The basic elements of the story looked quite serious, despite its many gaps. On Friday night, we learned that someone within the U.S. intelligence community sent a complaint to the intelligence community’s inspector general, and though we knew effectively nothing about the nature of the complaint, the IG reviewed it and found it credible.
Just as importantly, the issue was considered a matter of “urgent concern.”
The matter was brought to the attention of acting Director of National Intelligence Joseph Maguire, who, by law, was supposed to alert the congressional Intelligence committees. Instead, Maguire contacted the Justice Department, at which point Trump administration officials decided to withhold the information from lawmakers, legal disclosure requirements notwithstanding.
The whistleblower complaint that has triggered a tense showdown between the U.S. intelligence community and Congress involves President Trump’s communications with a foreign leader, according to two former U.S. officials familiar with the matter.
Trump’s interaction with the foreign leader included a “promise” that was regarded as so troubling that it prompted an official in the U.S. intelligence community to file a formal whistleblower complaint with the inspector general for the intelligence community, said the former officials, speaking on the condition of anonymity because they were not authorized to discuss the matter publicly.
Core elements of the Post’s reporting have been corroborated by other news organizations, including NBC News.
At this point, let’s take stock of what we know and what we don’t.
If the latest reporting is accurate, we know that Donald Trump had a phone call with a foreign leader, during which he made a provocative “promise.” We know a U.S. intelligence official considered the presidential vow alarming and filed a complaint on Aug. 12. We know the intelligence community’s inspector general considered the whistleblower’s complaint credible and urgent.
We know the Trump-appointed acting DNI ignored legal requirements related to congressional disclosure. We know the intelligence community’s inspector general was uncomfortable with the DNI’s decision to ignore the law, and the IG, Michael Atkinson, made the relevant congressional committees aware of the existence of the complaint earlier this month.
We don’t know what, specifically, the president promised one of his foreign counterparts or to whom he was speaking. There is, however, a limited number of foreign leaders Trump spoke to around the relevant dates, and the Post’s article noted a July 31 phone conversation the Republican had with Russian President Vladimir Putin.
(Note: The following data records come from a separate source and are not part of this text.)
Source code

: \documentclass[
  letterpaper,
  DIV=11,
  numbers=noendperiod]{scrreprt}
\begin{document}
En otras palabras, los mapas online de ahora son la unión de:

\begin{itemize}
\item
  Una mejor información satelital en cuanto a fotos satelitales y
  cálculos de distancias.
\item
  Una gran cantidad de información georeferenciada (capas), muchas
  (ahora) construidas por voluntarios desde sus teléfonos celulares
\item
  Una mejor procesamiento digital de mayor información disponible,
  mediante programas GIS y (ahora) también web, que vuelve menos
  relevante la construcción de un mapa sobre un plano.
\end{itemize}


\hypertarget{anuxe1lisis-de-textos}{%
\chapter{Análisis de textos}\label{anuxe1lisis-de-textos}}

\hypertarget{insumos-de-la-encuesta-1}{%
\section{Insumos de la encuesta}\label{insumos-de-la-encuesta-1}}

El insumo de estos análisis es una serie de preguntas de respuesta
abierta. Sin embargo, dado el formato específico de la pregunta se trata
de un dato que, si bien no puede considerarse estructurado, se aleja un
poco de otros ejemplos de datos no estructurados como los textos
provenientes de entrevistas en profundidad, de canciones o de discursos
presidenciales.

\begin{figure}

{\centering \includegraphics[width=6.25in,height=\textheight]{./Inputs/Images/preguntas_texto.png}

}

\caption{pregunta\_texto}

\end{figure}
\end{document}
We also don’t know the identity of the whistleblower, though there’s a limited number of intelligence community officials who’d know the relevant details of a presidential conversation with a foreign leader. Let’s also highlight the fact that this whistleblower took a big professional risk by taking his or her concerns to the inspector general’s office, but this person did the right thing anyway. It is, by all appearances, an unprecedented dynamic.
We also don’t know why the acting DNI ignored his legal disclosure requirements, or who (if anyone) may have directed him to do so.
Unfortunately for the White House, this new scandal is just getting started, as is the search for the truth. House Intelligence Committee Chairman Adam Schiff (D-Calif.) announced yesterday afternoon that his panel will today hear closed-door testimony from Michael Atkinson, the intelligence community’s inspector general. Acting DNI Joseph Maguire, meanwhile, is now scheduled to testify before the House Intelligence Committee a week from today, and as things stand, that hearing will be open to the public.
Donald Trump really didn’t need another presidency-rocking scandal. He appears to be at the center of a new one anyway.